◆ DESCRIPTION OF THE TASK: When you reach the line containing "- Customer Service" in the records below, start copying exactly, and stop once you have copied the line containing "- AWS Trusted".

◆ Extracted records:
· · · · ·

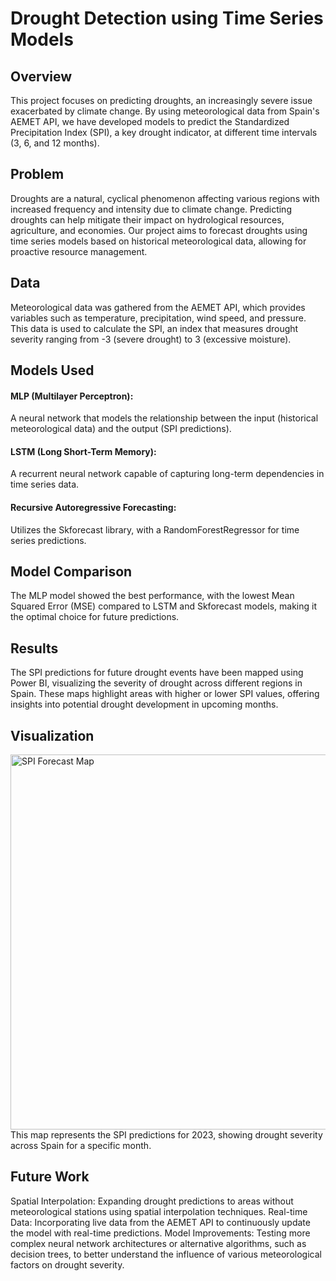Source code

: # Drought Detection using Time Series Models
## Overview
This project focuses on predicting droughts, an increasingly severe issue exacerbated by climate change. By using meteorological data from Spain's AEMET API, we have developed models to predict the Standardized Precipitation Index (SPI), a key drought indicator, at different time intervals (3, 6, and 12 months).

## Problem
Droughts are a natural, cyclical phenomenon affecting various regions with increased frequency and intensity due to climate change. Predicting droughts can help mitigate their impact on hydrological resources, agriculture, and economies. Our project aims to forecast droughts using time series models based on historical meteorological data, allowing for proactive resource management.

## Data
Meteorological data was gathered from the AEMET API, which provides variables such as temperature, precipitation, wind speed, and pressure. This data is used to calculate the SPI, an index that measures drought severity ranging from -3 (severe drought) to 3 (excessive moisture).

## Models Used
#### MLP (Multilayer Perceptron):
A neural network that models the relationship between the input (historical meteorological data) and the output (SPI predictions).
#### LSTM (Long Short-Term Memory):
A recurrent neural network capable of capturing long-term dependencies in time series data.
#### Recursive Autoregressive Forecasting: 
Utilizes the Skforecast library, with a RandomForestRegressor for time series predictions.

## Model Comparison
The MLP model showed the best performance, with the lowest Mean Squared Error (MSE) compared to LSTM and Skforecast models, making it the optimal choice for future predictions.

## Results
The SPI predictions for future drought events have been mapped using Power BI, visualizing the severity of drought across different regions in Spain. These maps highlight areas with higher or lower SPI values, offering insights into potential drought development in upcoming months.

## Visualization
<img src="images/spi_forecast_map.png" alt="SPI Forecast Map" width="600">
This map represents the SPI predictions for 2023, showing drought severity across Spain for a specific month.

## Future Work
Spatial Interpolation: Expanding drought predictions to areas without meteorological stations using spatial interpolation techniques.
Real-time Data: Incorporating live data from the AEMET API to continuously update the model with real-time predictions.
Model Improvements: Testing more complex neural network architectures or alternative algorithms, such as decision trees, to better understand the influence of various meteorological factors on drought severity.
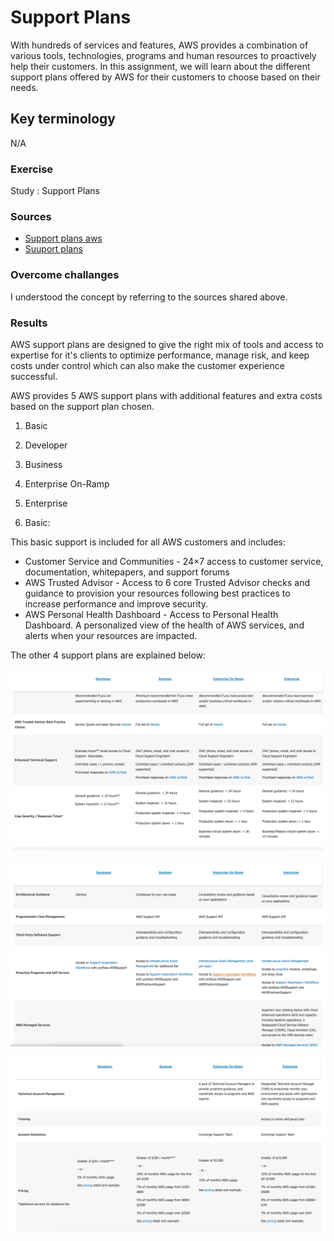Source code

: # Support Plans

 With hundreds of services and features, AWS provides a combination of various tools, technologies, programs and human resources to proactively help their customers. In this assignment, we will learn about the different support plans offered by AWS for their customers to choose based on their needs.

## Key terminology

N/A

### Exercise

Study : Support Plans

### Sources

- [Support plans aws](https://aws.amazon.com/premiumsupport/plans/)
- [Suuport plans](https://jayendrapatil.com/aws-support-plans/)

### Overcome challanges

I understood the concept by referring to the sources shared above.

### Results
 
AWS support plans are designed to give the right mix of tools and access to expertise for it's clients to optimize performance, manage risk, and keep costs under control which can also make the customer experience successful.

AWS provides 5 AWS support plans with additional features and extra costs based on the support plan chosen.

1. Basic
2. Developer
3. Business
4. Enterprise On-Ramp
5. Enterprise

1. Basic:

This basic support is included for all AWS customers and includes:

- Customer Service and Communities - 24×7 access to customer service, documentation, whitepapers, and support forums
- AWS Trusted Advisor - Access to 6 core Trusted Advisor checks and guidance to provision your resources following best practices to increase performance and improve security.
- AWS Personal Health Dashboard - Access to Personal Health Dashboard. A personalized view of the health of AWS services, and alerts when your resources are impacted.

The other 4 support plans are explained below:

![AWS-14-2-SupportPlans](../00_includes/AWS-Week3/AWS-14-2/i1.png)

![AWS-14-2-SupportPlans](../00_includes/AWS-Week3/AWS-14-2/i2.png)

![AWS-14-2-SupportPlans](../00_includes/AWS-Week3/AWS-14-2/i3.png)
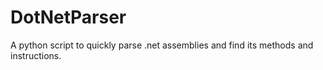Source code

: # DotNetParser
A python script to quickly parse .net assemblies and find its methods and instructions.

· · · · ·

◆ RESPONSE:
- Customer Service and Communities - 24×7 access to customer service, documentation, whitepapers, and support forums
- AWS Trusted Advisor - Access to 6 core Trusted Advisor checks and guidance to provision your resources following best practices to increase performance and improve security.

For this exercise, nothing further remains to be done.